We've been following 23-year-old Kionna Jones's journey ever since a shooting left her paralyzed. She tells On Your Side Investigator Diane Walker she needs help getting around.
We've seen Kionna accomplish so much over 10 years. She's shown others how to advocate for themselves. She graduated college, got her driver's license, and now she could use some help. Kionna sent us video of her driving on the interstate for the first time with her instructor in a modified state training vehicle. Her reaction was priceless, "Mom do you see me? OMG. This is crazy. This is wild. God is good."
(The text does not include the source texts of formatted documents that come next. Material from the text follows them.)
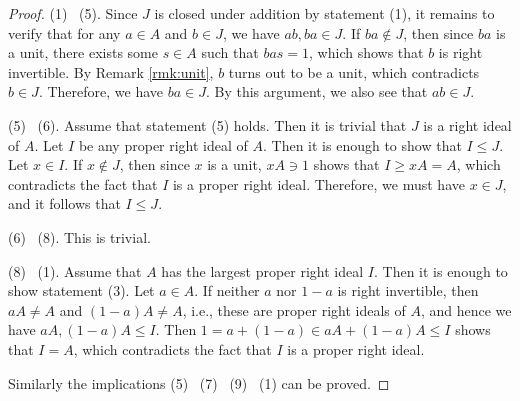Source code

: \documentclass{surv-l}
\numberwithin{equation}{chapter}
\numberwithin{figure}{chapter}
\theoremstyle{plain}
\theoremstyle{definition}
\theoremstyle{remark}
\begin{document}
\begin{proof}
(1) \text{$\Rightarrow$}\  (5).
Since $J$ is closed under addition by statement (1),
it remains to verify that for any $a \in A$ and $b \in J$,
we have $ab, ba \in J$.
If $ba \not\in J$, then since $ba$ is a unit, there exists some $s \in A$ such that
$bas = 1$, which shows that $b$ is right invertible.
By Remark \ref{rmk:unit}, $b$ turns out to be a unit, which contradicts
$b \in J$.
Therefore, we have $ba \in J$.
By this argument, we also see that $ab \in J$.

(5) \text{$\Rightarrow$}\  (6).
Assume that statement (5) holds.
Then it is trivial that $J$ is a right ideal of $A$.
Let $I$ be any proper right ideal of $A$.
Then it is enough to show that $I \le J$.
Let $x \in I$.
If $x \not \in J$, then since $x$ is a unit,
$xA \ni 1$ shows that $I \ge xA = A$, which contradicts the fact
that $I$ is a proper right ideal.
Therefore, we must have $x \in J$, and it follows that $I \le J$.

(6) \text{$\Rightarrow$}\  (8). This is trivial.

(8) \text{$\Rightarrow$}\  (1).
Assume that $A$ has the largest proper right ideal $I$.
Then it is enough to show statement (3).
Let $a \in A$.
If neither $a$ nor $1-a$ is right invertible, then
$aA \ne A$ and $(1-a)A \ne A$, i.e.,
these are proper right ideals of $A$, and hence we have
$aA, (1-a)A \le I$.
Then $1 = a + (1-a) \in aA + (1-a)A \le I$ shows that
$I = A$, which contradicts the fact that $I$ is a proper right ideal.

Similarly the implications (5) \text{$\Rightarrow$}\  (7) \text{$\Rightarrow$}\  (9) \text{$\Rightarrow$}\  (1) can be proved.
\end{proof}
\end{document}
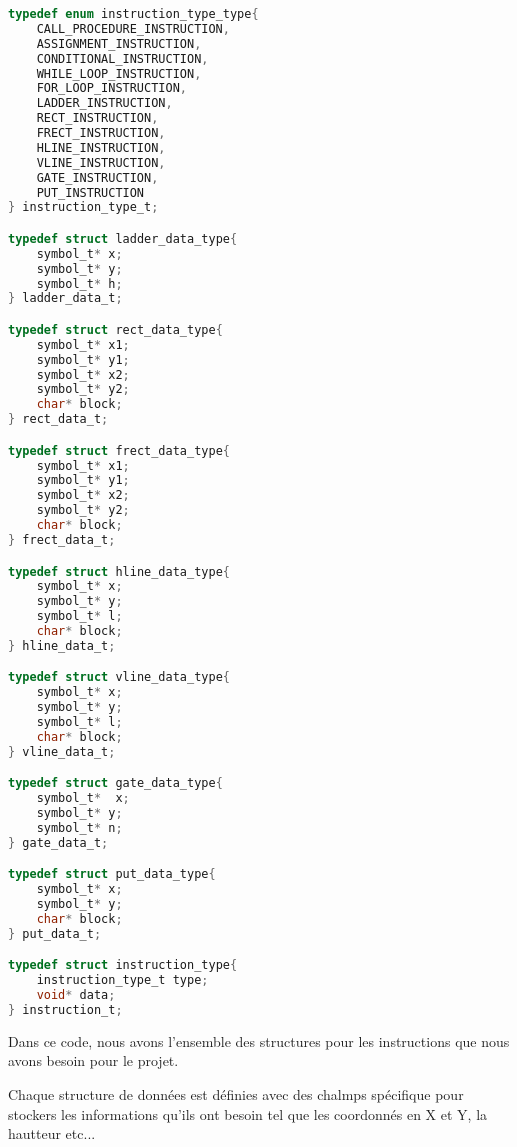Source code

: \lstset{style=mystyle}
\begin{lstlisting}[language=C, caption=Structure pour une instruction]
typedef enum instruction_type_type{
    CALL_PROCEDURE_INSTRUCTION,
    ASSIGNMENT_INSTRUCTION,
    CONDITIONAL_INSTRUCTION,
    WHILE_LOOP_INSTRUCTION,
    FOR_LOOP_INSTRUCTION,
    LADDER_INSTRUCTION,
    RECT_INSTRUCTION,
    FRECT_INSTRUCTION,
    HLINE_INSTRUCTION,
    VLINE_INSTRUCTION,
    GATE_INSTRUCTION,
    PUT_INSTRUCTION
} instruction_type_t;

typedef struct ladder_data_type{
    symbol_t* x;
    symbol_t* y;
    symbol_t* h;
} ladder_data_t;

typedef struct rect_data_type{
    symbol_t* x1;
    symbol_t* y1;
    symbol_t* x2;
    symbol_t* y2;
    char* block;
} rect_data_t;

typedef struct frect_data_type{
    symbol_t* x1;
    symbol_t* y1;
    symbol_t* x2;
    symbol_t* y2;
    char* block;
} frect_data_t;

typedef struct hline_data_type{
    symbol_t* x;
    symbol_t* y;
    symbol_t* l;
    char* block;
} hline_data_t;

typedef struct vline_data_type{
    symbol_t* x;
    symbol_t* y;
    symbol_t* l;
    char* block;
} vline_data_t;

typedef struct gate_data_type{
    symbol_t*  x;
    symbol_t* y;
    symbol_t* n;
} gate_data_t;

typedef struct put_data_type{
    symbol_t* x;
    symbol_t* y;
    char* block;
} put_data_t;

typedef struct instruction_type{
    instruction_type_t type;
    void* data;
} instruction_t;
\end{lstlisting}

Dans ce code, nous avons l'ensemble des structures pour les instructions que nous avons besoin pour le projet.

Chaque structure de données est définies avec des chalmps spécifique pour stockers les informations qu'ils ont besoin tel que les coordonnés en X et Y, la hautteur etc...

\newpage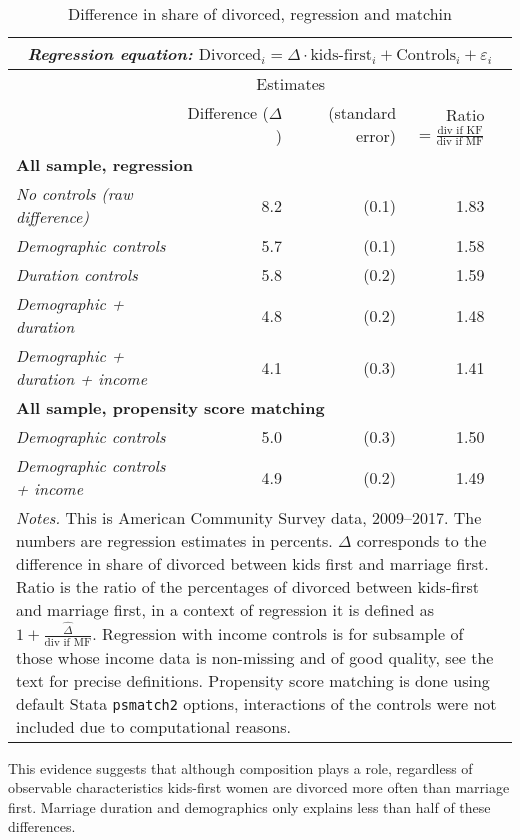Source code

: \documentclass[12pt,letter]{article}
\begin{document}
\begin{table}[h]
\caption{Difference in share of divorced, regression and matchin\label{share_table_1}}
\begin{tabular}{l r r r r }
\multicolumn{5}{c}{\textit{Regression equation:} $\text{Divorced}_i = \Delta \cdot \text{kids-first}_i + \text{Controls}_i + \varepsilon_i$} \\\hline
\hline
& \multicolumn{2}{c}{Estimates} &  & \\
&  Difference ($\Delta$)  & (standard error) & Ratio $= \frac{\text{div if KF}}{\text{div if MF}}$ &  \\\hline
\multicolumn{5}{l}{\textbf{All sample, regression}} \\\hline
\textit{No controls (raw difference) }& 8.2 & (0.1) & 1.83 \\
\textit{Demographic controls }& 5.7 & (0.1) & 1.58 \\
\textit{Duration controls} &  5.8 & (0.2) & 1.59 \\
\textit{Demographic + duration} &  4.8 & (0.2) & 1.48 \\
\textit{Demographic + duration + income} & 4.1 & (0.3) & 1.41 \\\hline
\multicolumn{5}{l}{\textbf{All sample, propensity score matching}} \\\hline
\textit{Demographic controls} & 5.0 & (0.3) & 1.50 \\
\textit{Demographic controls + income} & 4.9 & (0.2) & 1.49 \\\hline
\multicolumn{5}{p{\linewidth}}{\footnotesize \textit{Notes.} This is American Community Survey data, 2009--2017. The numbers are regression estimates in percents.  $\Delta$ corresponds to the difference in share of divorced between kids first and marriage first. Ratio is the ratio of the percentages of divorced between kids-first and marriage first, in a context of regression it is defined as $1 + \frac{\hat{\Delta}}{\text{div if MF}}$. Regression with income controls is for subsample of those whose income data is non-missing and of good quality, see the text for precise definitions. Propensity score matching is done using default Stata \texttt{psmatch2} options, interactions of the controls were not included due to computational reasons.}\\\hline\hline
\end{tabular}
\end{table}

This evidence suggests that although composition plays a role, regardless of observable characteristics kids-first women are divorced more often than marriage first. Marriage duration and demographics only explains less than half of these differences. 
\end{document}
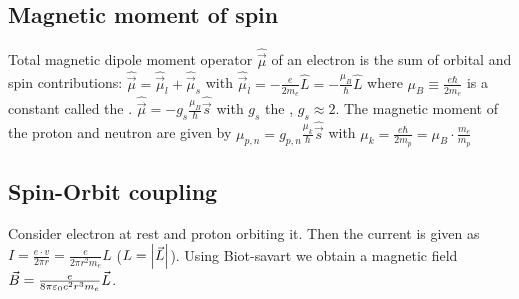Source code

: \subsection{Magnetic moment of spin}
Total magnetic dipole moment operator $\hat{\vec{\mu}}$ of an electron is the sum
of orbital and spin contributions: $\hat{\vec{\mu}} = \hat{\vec{\mu}}_l + \hat{\vec{\mu}}_s$
with $\hat{\vec{\mu}}_l = - \frac{e}{2 m_e} \hat{L} = - \frac{\mu_B}{\hbar} \hat{L}$
where $\mu_B \equiv \frac{e \hbar}{2 m_e}$ is a constant called the .
$\hat{\vec{\mu}} = - g_s \frac{\mu_B}{\hbar} \hat{\vec{s}}$ with $g_s$ the , $g_s \approx 2$. The magnetic moment of the proton and neutron
are given by $\mu_{p,n} = g_{p,n} \frac{\mu_k}{\hbar} \hat{\vec{s}}$ with
$\mu_k = \frac{e \hbar}{2 m_p} = \mu_B \cdot \frac{m_e}{m_p}$


\subsection{Spin-Orbit coupling}
Consider electron at rest and proton orbiting it. Then the current is given as
$I = \frac{e \cdot v}{2 \pi r} = \frac{e}{2 \pi r^2 m_e} L$ ($L = \left\vert \vec{L} \right\vert$).
Using Biot-savart we obtain a magnetic field
$\vec{B} = \frac{e}{8 \pi \varepsilon_0 c^2 r^3 m_e} \vec{L}$.

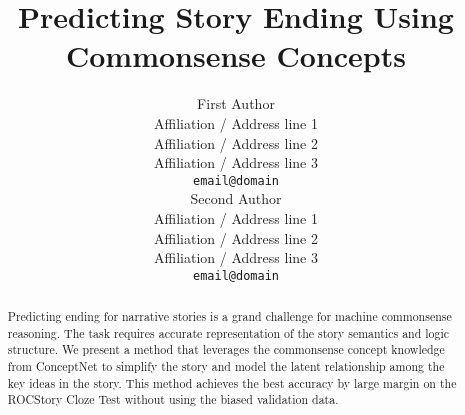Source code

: \documentclass[11pt,a4paper]{article}
\title{Predicting Story Ending Using Commonsense Concepts}
\author{First Author \\
  Affiliation / Address line 1 \\
  Affiliation / Address line 2 \\
  Affiliation / Address line 3 \\
  {\tt email@domain} \\\And
  Second Author \\
  Affiliation / Address line 1 \\
  Affiliation / Address line 2 \\
  Affiliation / Address line 3 \\
  {\tt email@domain} \\}
\date{}
\renewcommand\appendix{\setcounter{secnumdepth}{-2}}
\begin{document}
\maketitle
\begin{abstract}
Predicting ending for narrative stories is a grand challenge for
machine commonsense reasoning. The task requires accurate representation of
the story semantics and logic structure.
We present a method that leverages the commonsense concept knowledge 
from ConceptNet to simplify
the story and model the latent relationship among the key ideas in the story.
This method achieves the best accuracy by large margin on the ROCStory
Cloze Test without using the biased validation data.
\end{abstract}









\appendix
\end{document}

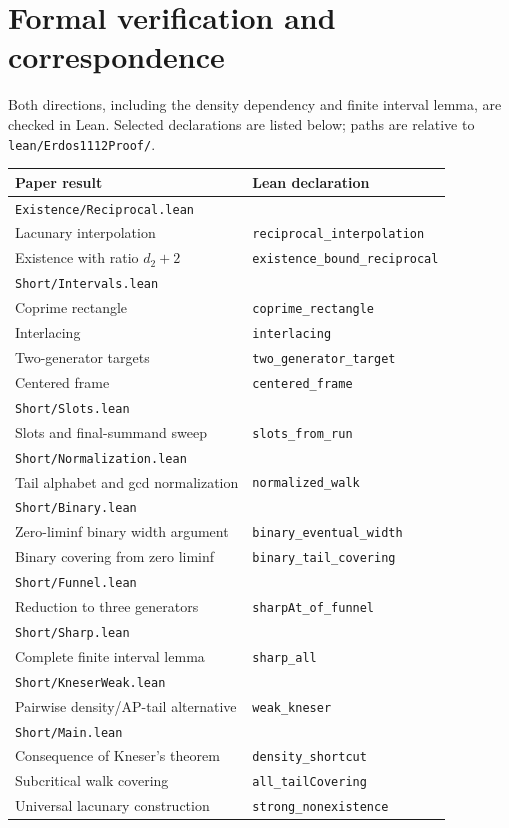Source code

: \documentclass[11pt,a4paper,reqno]{amsart}
\theoremstyle{definition}
\theoremstyle{remark}
\begin{document}
\section{Formal verification and correspondence}\label{sec:formal}
Both directions, including the density dependency and finite interval lemma,
are checked in Lean. Selected declarations are listed below; paths are relative
to \texttt{lean/Erdos1112Proof/}.
\begin{center}\small
\begin{tabular}{ll}
\toprule
Paper result & Lean declaration\\
\midrule
\multicolumn{2}{l}{\texttt{Existence/Reciprocal.lean}}\\
Lacunary interpolation & \texttt{reciprocal\_interpolation}\\
Existence with ratio $d_2+2$ & \texttt{existence\_bound\_reciprocal}\\
\multicolumn{2}{l}{\texttt{Short/Intervals.lean}}\\
Coprime rectangle & \texttt{coprime\_rectangle}\\
Interlacing & \texttt{interlacing}\\
Two-generator targets & \texttt{two\_generator\_target}\\
Centered frame & \texttt{centered\_frame}\\
\multicolumn{2}{l}{\texttt{Short/Slots.lean}}\\
Slots and final-summand sweep & \texttt{slots\_from\_run}\\
\multicolumn{2}{l}{\texttt{Short/Normalization.lean}}\\
Tail alphabet and gcd normalization & \texttt{normalized\_walk}\\
\multicolumn{2}{l}{\texttt{Short/Binary.lean}}\\
Zero-liminf binary width argument & \texttt{binary\_eventual\_width}\\
Binary covering from zero liminf & \texttt{binary\_tail\_covering}\\
\multicolumn{2}{l}{\texttt{Short/Funnel.lean}}\\
Reduction to three generators & \texttt{sharpAt\_of\_funnel}\\
\multicolumn{2}{l}{\texttt{Short/Sharp.lean}}\\
Complete finite interval lemma & \texttt{sharp\_all}\\
\multicolumn{2}{l}{\texttt{Short/KneserWeak.lean}}\\
Pairwise density/AP-tail alternative & \texttt{weak\_kneser}\\
\multicolumn{2}{l}{\texttt{Short/Main.lean}}\\
Consequence of Kneser's theorem & \texttt{density\_shortcut}\\
Subcritical walk covering & \texttt{all\_tailCovering}\\
Universal lacunary construction & \texttt{strong\_nonexistence}\\
\bottomrule
\end{tabular}
\end{center}
\end{document}
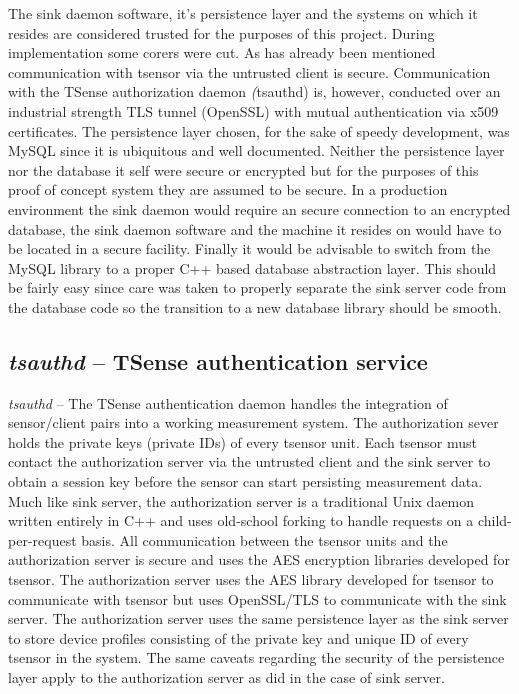 The sink daemon software, it's persistence layer and the systems on which it resides are considered trusted for the purposes of this project. During implementation some corers were cut. As has already been mentioned communication with tsensor via the untrusted client is secure. Communication with the TSense authorization daemon \emph(tsauthd) is, however, conducted over an industrial strength TLS tunnel (OpenSSL) with mutual authentication via x509 certificates. The persistence layer chosen, for the sake of speedy development, was MySQL since it is ubiquitous and well documented. Neither the persistence layer nor the database it self were secure or encrypted but for the purposes of this proof of concept system they are assumed to be secure. In a production environment the sink daemon would require an secure connection to an encrypted database, the sink daemon software and the machine it resides on would have to be located in a secure facility. Finally it would be advisable to switch from the MySQL library to a proper C++ based database abstraction layer. This should be fairly easy since care was taken to properly separate the sink server code from the database code so the transition to a new database library should be smooth.

\subsection{\textit{tsauthd} -- TSense authentication service}
\label{sec:tsauthd-description}

\textit{tsauthd} -- The TSense authentication daemon handles the integration of sensor/client pairs into a working measurement system. The authorization sever holds the private keys (private IDs) of every tsensor unit. Each tsensor must contact the authorization server via the untrusted client and the sink server to obtain a session key before the sensor can start persisting measurement data.  Much like sink server, the authorization server is a traditional Unix daemon written  entirely in C++ and uses old-school forking to handle requests on a child-per-request basis. All communication between the tsensor units and the authorization server is secure and uses the AES encryption libraries developed for tsensor.  The authorization server uses the AES library developed for tsensor to communicate with tsensor but uses OpenSSL/TLS to communicate with the sink server. The authorization server uses the same persistence layer as the sink server to store device profiles consisting of the private key and unique ID of every tsensor in the system. The same caveats regarding the security of the persistence layer apply to the authorization server as did in the case of sink server.\\ 


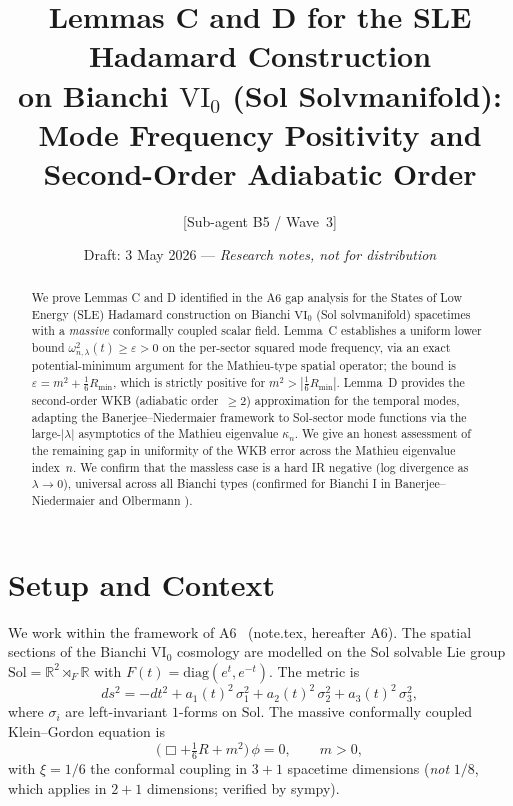 \documentclass[11pt,a4paper]{article}
\title{Lemmas C and D for the SLE Hadamard Construction\\
       on Bianchi $\mathrm{VI_0}$ (Sol Solvmanifold):\\
       Mode Frequency Positivity and Second-Order Adiabatic Order}
\author{[Sub-agent B5 / Wave~3]}
\date{Draft: 3 May 2026 --- \emph{Research notes, not for distribution}}
\theoremstyle{definition}
\newcommand{\Sol}{\mathrm{Sol}}
\newcommand{\R}{\mathbb{R}}
\begin{document}
\maketitle

\begin{abstract}
We prove Lemmas C and D identified in the A6 gap analysis for the
States of Low Energy (SLE) Hadamard construction on Bianchi $\mathrm{VI_0}$
(Sol solvmanifold) spacetimes with a \emph{massive} conformally coupled scalar field.
Lemma~C establishes a uniform lower bound $\omega^2_{n,\lambda}(t) \geq \varepsilon > 0$
on the per-sector squared mode frequency, via an exact potential-minimum argument
for the Mathieu-type spatial operator; the bound is $\varepsilon = m^2 + \tfrac{1}{6}R_{\min}$,
which is strictly positive for $m^2 > |\tfrac{1}{6}R_{\min}|$.
Lemma~D provides the second-order WKB (adiabatic order~$\geq 2$) approximation for the
temporal modes, adapting the Banerjee--Niedermaier framework to Sol-sector mode functions
via the large-$|\lambda|$ asymptotics of the Mathieu eigenvalue $\kappa_n$.
We give an honest assessment of the remaining gap in uniformity of the WKB
error across the Mathieu eigenvalue index~$n$.
We confirm that the massless case is a hard IR negative (log divergence as
$\lambda \to 0$), universal across all Bianchi types (confirmed for Bianchi I
in Banerjee--Niedermaier \cite{BN23} and Olbermann \cite{Olb07}).
\end{abstract}

\tableofcontents

\section{Setup and Context}
\label{sec:setup}

We work within the framework of A6~\cite{A6draft} (note.tex, hereafter A6).
The spatial sections of the Bianchi $\mathrm{VI_0}$ cosmology are modelled on the
Sol solvable Lie group $\Sol = \R^2 \rtimes_F \R$ with $F(t) = \mathrm{diag}(e^t, e^{-t})$.
The metric is
\begin{equation}\label{eq:metric}
  ds^2 = -dt^2 + a_1(t)^2\,\sigma_1^2 + a_2(t)^2\,\sigma_2^2 + a_3(t)^2\,\sigma_3^2,
\end{equation}
where $\sigma_i$ are left-invariant $1$-forms on $\Sol$.
The massive conformally coupled Klein--Gordon equation is
\begin{equation}\label{eq:KG}
  \bigl(\Box + \tfrac{1}{6} R + m^2\bigr)\,\phi = 0, \qquad m > 0,
\end{equation}
with $\xi = 1/6$ the conformal coupling in $3{+}1$ spacetime dimensions
(\emph{not} $1/8$, which applies in $2{+}1$ dimensions; verified by sympy).
\end{document}
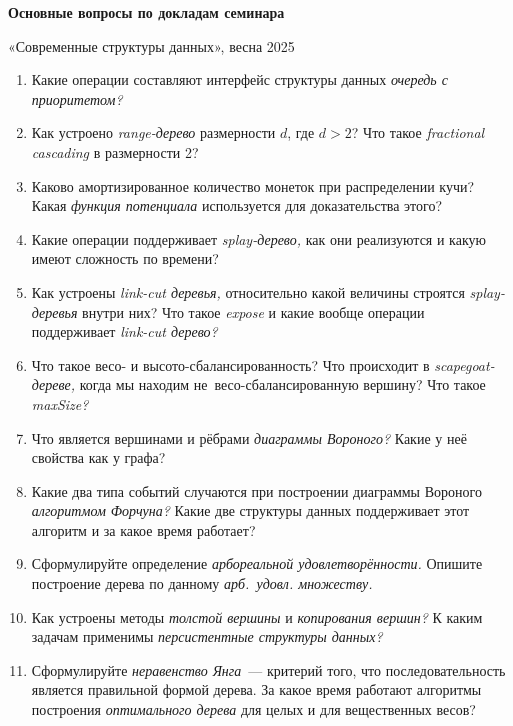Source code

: \documentclass[a4paper,10pt]{article}
\begin{document}
  \begin{center}
  \large\bf Основные вопросы по докладам семинара
  
  «Современные структуры данных», весна 2025
\end{center}

\begin{enumerate}[leftmargin=*,itemsep=-0.1mm]
\item Какие операции составляют интерфейс структуры данных {\sl очередь с приоритетом?}

\item Как устроено {\sl range-дерево} размерности \(d\), где \(d>2\)? Что такое {\sl fractional cascading} в размерности 2?

\item Каково амортизированное количество монеток при распределении кучи? Какая {\sl функция потенциала} используется для доказательства этого?

\item Какие операции поддерживает {\sl splay-дерево,} как они реализуются и какую имеют сложность по времени?

\item Как устроены {\sl link-cut деревья,} относительно какой величины строятся {\sl splay-деревья} внутри них? Что такое {\sl expose} и какие вообще операции поддерживает {\sl link-cut дерево?}

\item Что такое весо- и высото-сбалансированность? Что происходит в {\sl scapegoat-дереве,} когда мы находим не~весо-сбалансированную вершину? Что такое {\sl maxSize?}

\item Что является вершинами и рёбрами {\sl диаграммы Вороного?} Какие у неё свойства как у графа?

\item Какие два типа событий случаются при построении диаграммы Вороного {\sl алгоритмом Форчуна?} Какие две структуры данных поддерживает этот алгоритм и за какое время работает?

\item Сформулируйте определение {\sl арбореальной удовлетворённости.} Опишите построение дерева по данному {\sl арб.~удовл. множеству.}

\item Как устроены методы {\sl толстой вершины} и {\sl копирования вершин?} К каким задачам применимы {\sl персистентные структуры данных?}

\item Сформулируйте {\sl неравенство Янга}~— критерий того, что последовательность является правильной формой дерева. За какое время работают алгоритмы построения {\sl оптимального дерева} для целых и для вещественных весов?


\end{enumerate}
\end{document}
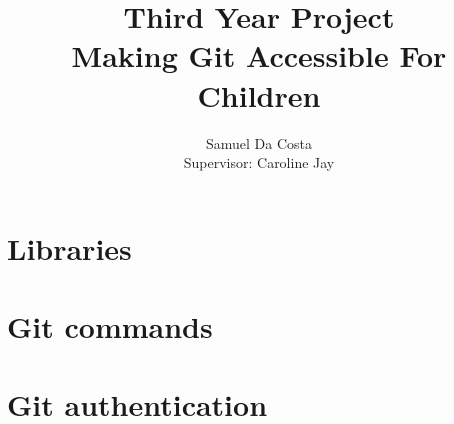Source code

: \documentclass[a4paper]{report}
\begin{document}
\newcommand{\fig}[4]{

\begin{figure} 
    \centering
    \texttt{[image: \#1]}
    \caption{#2}
    \label{#3}
\end{figure}


}
\title{Third Year Project \\
\large Making Git Accessible For Children \\
}
\author{Samuel Da Costa\\
Supervisor: Caroline Jay}
\maketitle
\tableofcontents

\begin{abstract}

\end{abstract}







\begin{appendices}

\chapter{Libraries}\label{appendix_libraries}



\chapter{Git commands}\label{appendix_plumbing}



\chapter{Git authentication}\label{appendix_gitauth}




\end{appendices}



\end{document}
She passed the state's rigorous driver training but she still isn't fully independent. The only thing stopping Kionna from hoisting herself into driver seat instead of the passenger side is having a vehicle of her own. Everywhere Kionna goes a friend or family must also go.
"I'm going to be more independent. That's my next goal to be fully independent. I wouldn't have to be on someone else's time. I can get any job that I want to get," she said.
Right now, Kionna works with children at New Beginnings Daycare.Social work is her passion. She's looking for a job in the field and has an answer for every challenge.
"They might think what can you do for me? I had that in an internship. What can she do she's in a wheelchair? I'm here to help you in any way that I can," she explained.
After she lost her ability walk Kionna was depressed and says her emotions are still sometimes raw over a senseless shooting 10 years ago over a pair of sunglasses.
"I'm not going to say you took my life away. But you took what I love to do away," Kionna said through a flood of tears. "I like to walk. I love to dance. You know I still get around but everything is different."
She doesn't hate the man who shot her but she's still working through it with counseling. Kionna is focused on doing social work and getting a vehicle so she can.
"I would have more opportunities. I would be more independent. and honestly to be a social worker I have to help myself first before I can help anyone else," she said.
A Dodge van with hand controls, a twist seat and lower floor conversion. Ryan Green with the Mobility Center of Virginia says he uses similar equipment and the modifications are a perfect fit for Kionna.
"This is going to give her independence. the ability to support her own lifestyle. hang out with her friends and come and go as she pleases," Green said.